Testing Respect
Website and product testing is done by any company that is user-centric. Visitors can be part of those tests to help a company deliver a better user experience. However, not all website testing needs to be shady and oozing creepiness.
When companies fail to obtain valid informed concent and lie to a subset of users just because they feel like they can, the tests they perform will harm all businesses, including the ones that try to perform responsible A/B testing.
OkCupid’s founder Christian Rudder recently said:
Guess what, everybody: if you use the Internet, you’re the subject of hundreds of experiments at any given time, on every site. That’s how websites work.
Sounds like he knows what he’s talking about — except he’s WRONG.
Some companies actually perform tests responsibly — informing users and protecting their brand image by not putting the user experience at risk.
OkCupid is the latest company to not only admit to A/B testing, but even arrogantly proclaim that, at least in one experiment, it outright lied to its visitors — in the name of better UE.
Well, not all companies pursue better websites by disrespecting their visitors with such irresponsible testing methods.
Some are responsible and clearly provide opt-in or opt-out options so that visitors can choose to support and participate in such tests.

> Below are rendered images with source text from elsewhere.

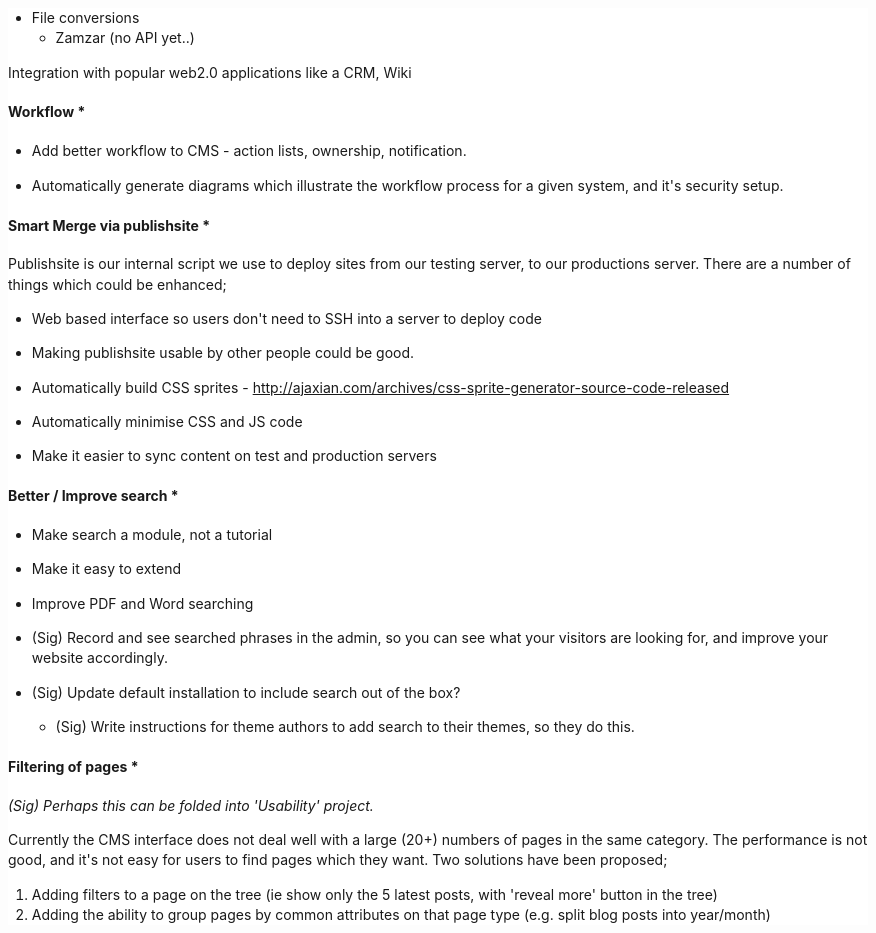 *  File conversions
    * Zamzar (no API yet..)


Integration with popular web2.0 applications like a CRM, Wiki

#### Workflow *


*  Add better workflow to CMS - action lists, ownership, notification.

*  Automatically generate diagrams which illustrate the workflow process for a given system, and it's security setup.

#### Smart Merge via publishsite *

Publishsite is our internal script we use to deploy sites from our testing server, to our productions server. There are
a number of things which could be enhanced;


*  Web based interface so users don't need to SSH into a server to deploy code

*  Making publishsite usable by other people could be good.

*  Automatically build CSS sprites - http://ajaxian.com/archives/css-sprite-generator-source-code-released

*  Automatically minimise CSS and JS code

*  Make it easier to sync content on test and production servers

#### Better / Improve search *


*  Make search a module, not a tutorial

*  Make it easy to extend

*  Improve PDF and Word searching

*  (Sig) Record and see searched phrases in the admin, so you can see what your visitors are looking for, and improve
your website accordingly. 

*  (Sig) Update default installation to include search out of the box?
    * (Sig) Write instructions for theme authors to add search to their themes, so they do this.


#### Filtering of pages *

*(Sig) Perhaps this can be folded into 'Usability' project.*

Currently the CMS interface does not deal well with a large (20+) numbers of pages in the same category. The performance
is not good, and it's not easy for users to find pages which they want. Two solutions have been proposed; 

 1.  Adding filters to a page on the tree (ie show only the 5 latest posts, with 'reveal more' button in the tree)
 2.  Adding the ability to group pages by common attributes on that page type (e.g. split blog posts into year/month)
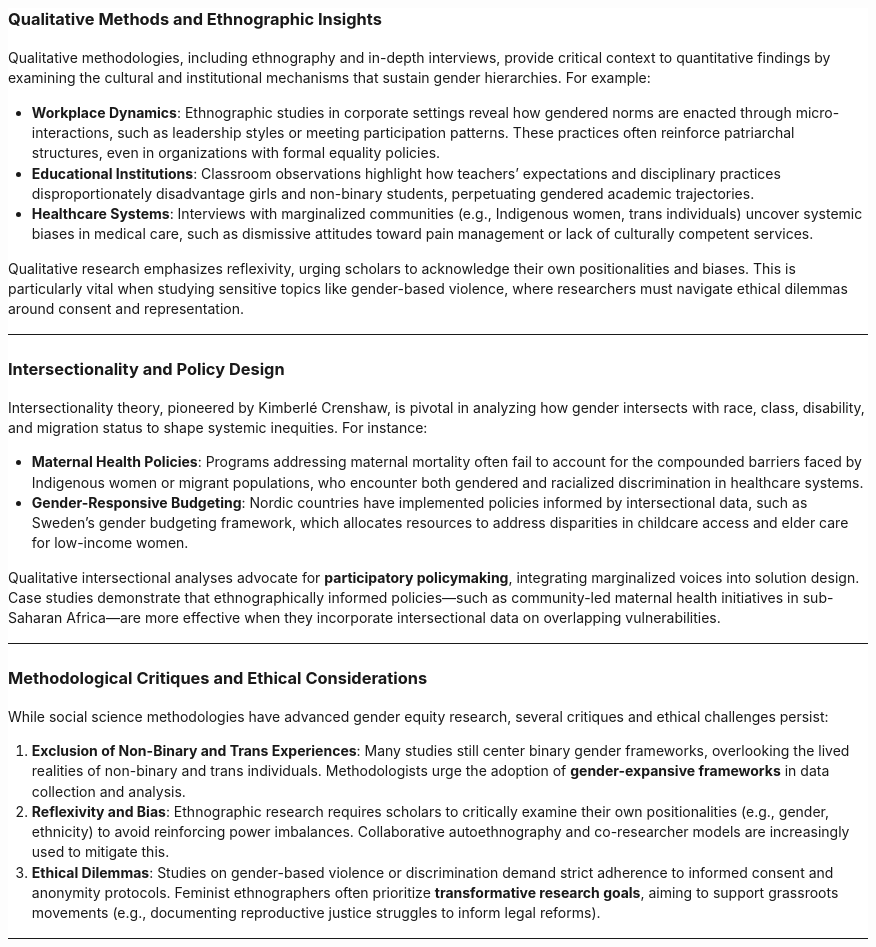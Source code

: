 ### **Qualitative Methods and Ethnographic Insights**  
Qualitative methodologies, including ethnography and in-depth interviews, provide critical context to quantitative findings by examining the cultural and institutional mechanisms that sustain gender hierarchies. For example:  
- **Workplace Dynamics**: Ethnographic studies in corporate settings reveal how gendered norms are enacted through micro-interactions, such as leadership styles or meeting participation patterns. These practices often reinforce patriarchal structures, even in organizations with formal equality policies.  
- **Educational Institutions**: Classroom observations highlight how teachers’ expectations and disciplinary practices disproportionately disadvantage girls and non-binary students, perpetuating gendered academic trajectories.  
- **Healthcare Systems**: Interviews with marginalized communities (e.g., Indigenous women, trans individuals) uncover systemic biases in medical care, such as dismissive attitudes toward pain management or lack of culturally competent services.  

Qualitative research emphasizes reflexivity, urging scholars to acknowledge their own positionalities and biases. This is particularly vital when studying sensitive topics like gender-based violence, where researchers must navigate ethical dilemmas around consent and representation.  

---

### **Intersectionality and Policy Design**  
Intersectionality theory, pioneered by Kimberlé Crenshaw, is pivotal in analyzing how gender intersects with race, class, disability, and migration status to shape systemic inequities. For instance:  
- **Maternal Health Policies**: Programs addressing maternal mortality often fail to account for the compounded barriers faced by Indigenous women or migrant populations, who encounter both gendered and racialized discrimination in healthcare systems.  
- **Gender-Responsive Budgeting**: Nordic countries have implemented policies informed by intersectional data, such as Sweden’s gender budgeting framework, which allocates resources to address disparities in childcare access and elder care for low-income women.  

Qualitative intersectional analyses advocate for **participatory policymaking**, integrating marginalized voices into solution design. Case studies demonstrate that ethnographically informed policies—such as community-led maternal health initiatives in sub-Saharan Africa—are more effective when they incorporate intersectional data on overlapping vulnerabilities.  

---

### **Methodological Critiques and Ethical Considerations**  
While social science methodologies have advanced gender equity research, several critiques and ethical challenges persist:  
1. **Exclusion of Non-Binary and Trans Experiences**: Many studies still center binary gender frameworks, overlooking the lived realities of non-binary and trans individuals. Methodologists urge the adoption of **gender-expansive frameworks** in data collection and analysis.  
2. **Reflexivity and Bias**: Ethnographic research requires scholars to critically examine their own positionalities (e.g., gender, ethnicity) to avoid reinforcing power imbalances. Collaborative autoethnography and co-researcher models are increasingly used to mitigate this.  
3. **Ethical Dilemmas**: Studies on gender-based violence or discrimination demand strict adherence to informed consent and anonymity protocols. Feminist ethnographers often prioritize **transformative research goals**, aiming to support grassroots movements (e.g., documenting reproductive justice struggles to inform legal reforms).  

---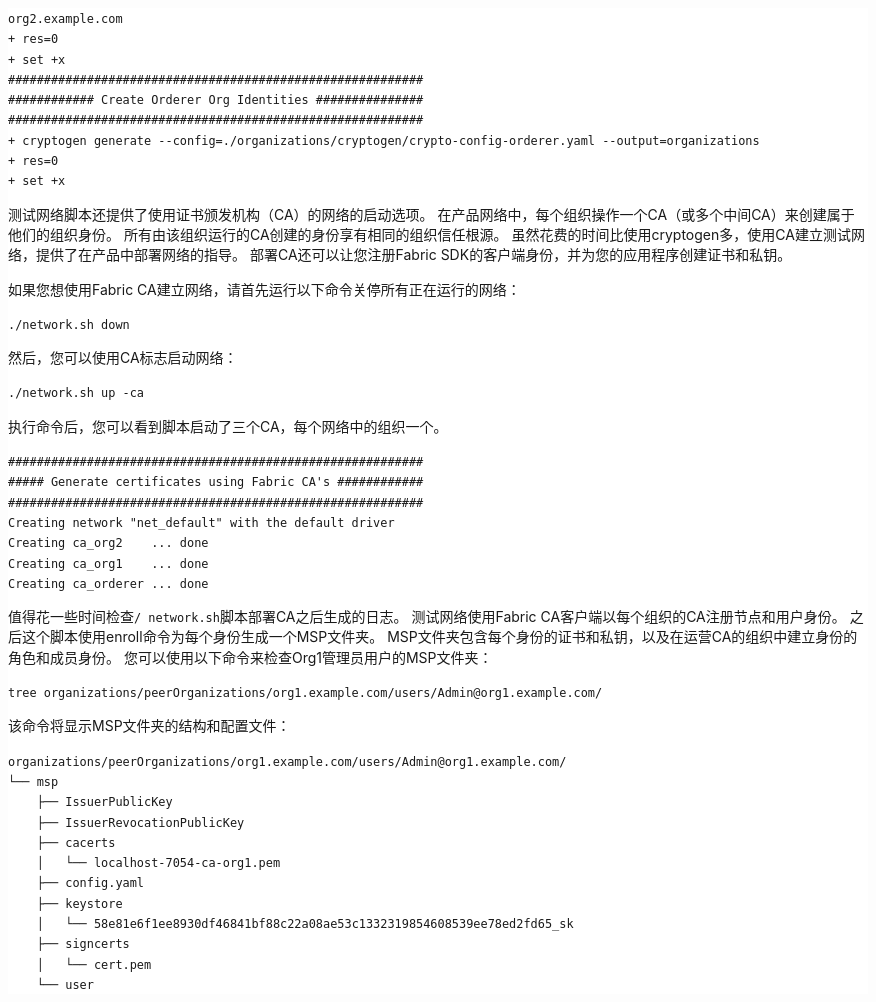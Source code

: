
 ```
org2.example.com
+ res=0
+ set +x
##########################################################
############ Create Orderer Org Identities ###############
##########################################################
+ cryptogen generate --config=./organizations/cryptogen/crypto-config-orderer.yaml --output=organizations
+ res=0
+ set +x
```

测试网络脚本还提供了使用证书颁发机构（CA）的网络的启动选项。 在产品网络中，每个组织操作一个CA（或多个中间CA）来创建属于他们的组织身份。 所有由该组织运行的CA创建的身份享有相同的组织信任根源。 虽然花费的时间比使用cryptogen多，使用CA建立测试网络，提供了在产品中部署网络的指导。 部署CA还可以让您注册Fabric SDK的客户端身份，并为您的应用程序创建证书和私钥。

如果您想使用Fabric CA建立网络，请首先运行以下命令关停所有正在运行的网络：

```
./network.sh down
```

然后，您可以使用CA标志启动网络：

```
./network.sh up -ca
```

执行命令后，您可以看到脚本启动了三个CA，每个网络中的组织一个。

```
##########################################################
##### Generate certificates using Fabric CA's ############
##########################################################
Creating network "net_default" with the default driver
Creating ca_org2    ... done
Creating ca_org1    ... done
Creating ca_orderer ... done
```

值得花一些时间检查`/ network.sh`脚本部署CA之后生成的日志。 测试网络使用Fabric CA客户端以每个组织的CA注册节点和用户身份。 之后这个脚本使用enroll命令为每个身份生成一个MSP文件夹。 MSP文件夹包含每个身份的证书和私钥，以及在运营CA的组织中建立身份的角色和成员身份。 您可以使用以下命令来检查Org1管理员用户的MSP文件夹：

```
tree organizations/peerOrganizations/org1.example.com/users/Admin@org1.example.com/
```

该命令将显示MSP文件夹的结构和配置文件：

```
organizations/peerOrganizations/org1.example.com/users/Admin@org1.example.com/
└── msp
    ├── IssuerPublicKey
    ├── IssuerRevocationPublicKey
    ├── cacerts
    │   └── localhost-7054-ca-org1.pem
    ├── config.yaml
    ├── keystore
    │   └── 58e81e6f1ee8930df46841bf88c22a08ae53c1332319854608539ee78ed2fd65_sk
    ├── signcerts
    │   └── cert.pem
    └── user
```
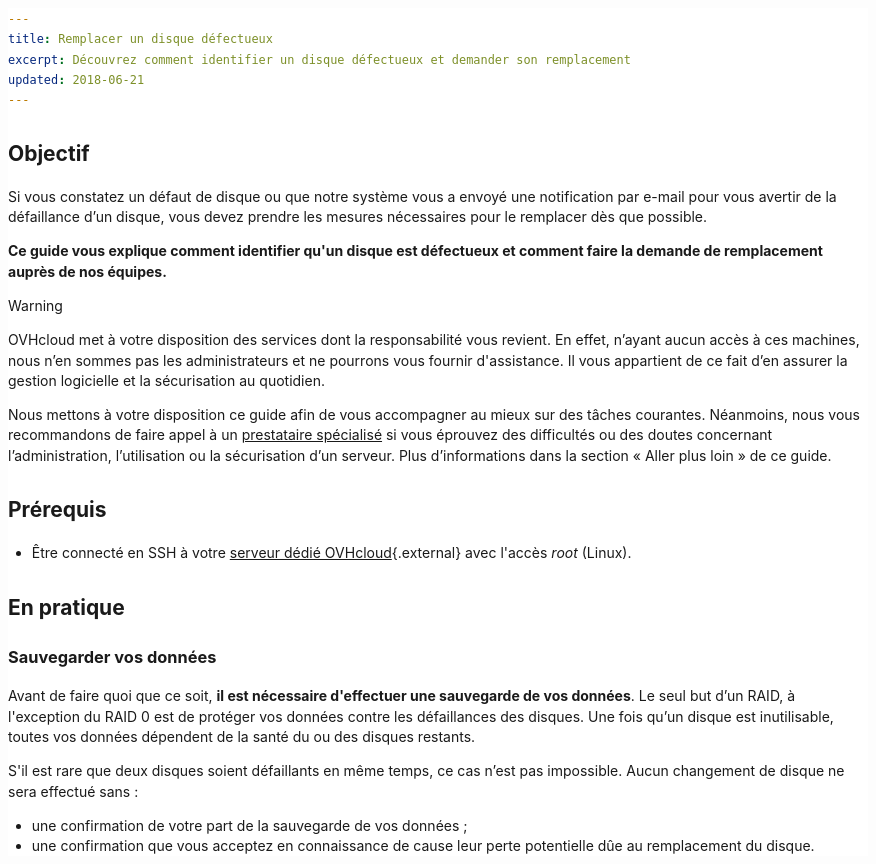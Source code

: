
 ```yaml
---
title: Remplacer un disque défectueux
excerpt: Découvrez comment identifier un disque défectueux et demander son remplacement
updated: 2018-06-21
---
```


## Objectif

Si vous constatez un défaut de disque ou que notre système vous a envoyé une notification par e-mail pour vous avertir de la défaillance d’un disque, vous devez prendre les mesures nécessaires pour le remplacer dès que possible.

**Ce guide vous explique comment identifier qu'un disque est défectueux et comment faire la demande de remplacement auprès de nos équipes.**

> [!warning]
>
> OVHcloud met à votre disposition des services dont la responsabilité vous revient. En effet, n’ayant aucun accès à ces machines, nous n’en sommes pas les administrateurs et ne pourrons vous fournir d'assistance. Il vous appartient de ce fait d’en assurer la gestion logicielle et la sécurisation au quotidien.
>
> Nous mettons à votre disposition ce guide afin de vous accompagner au mieux sur des tâches courantes. Néanmoins, nous vous recommandons de faire appel à un [prestataire spécialisé](https://partner.ovhcloud.com/fr-ca/directory/) si vous éprouvez des difficultés ou des doutes concernant l’administration, l’utilisation ou la sécurisation d’un serveur. Plus d’informations dans la section « Aller plus loin » de ce guide.
>

## Prérequis

- Être connecté en SSH à votre [serveur dédié OVHcloud](/links/bare-metal/bare-metal/){.external} avec l'accès *root* (Linux).

## En pratique

### Sauvegarder vos données

Avant de faire quoi que ce soit, **il est nécessaire d'effectuer une sauvegarde de vos données**. Le seul but d’un RAID, à l'exception du RAID 0 est de protéger vos données contre les défaillances des disques. Une fois qu’un disque est inutilisable, toutes vos données dépendent de la santé du ou des disques restants.

S'il est rare que deux disques soient défaillants en même temps, ce cas n’est pas impossible.
Aucun changement de disque ne sera effectué sans :

-	une confirmation de votre part de la sauvegarde de vos données ;
-	une confirmation que vous acceptez en connaissance de cause leur perte potentielle dûe au remplacement du disque.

Many actually care about what they test too — testing features that legitimately can be called product “features”. They don’t test negative experiences just because they can.
So when a company tries to tell us that their type of irresponsible website testing is normal, they merely expose how little respect they have for us. It’s not how good brands are built.
It’s not how good websites work.
Maybe some companies should be testing respect rather than arrogance.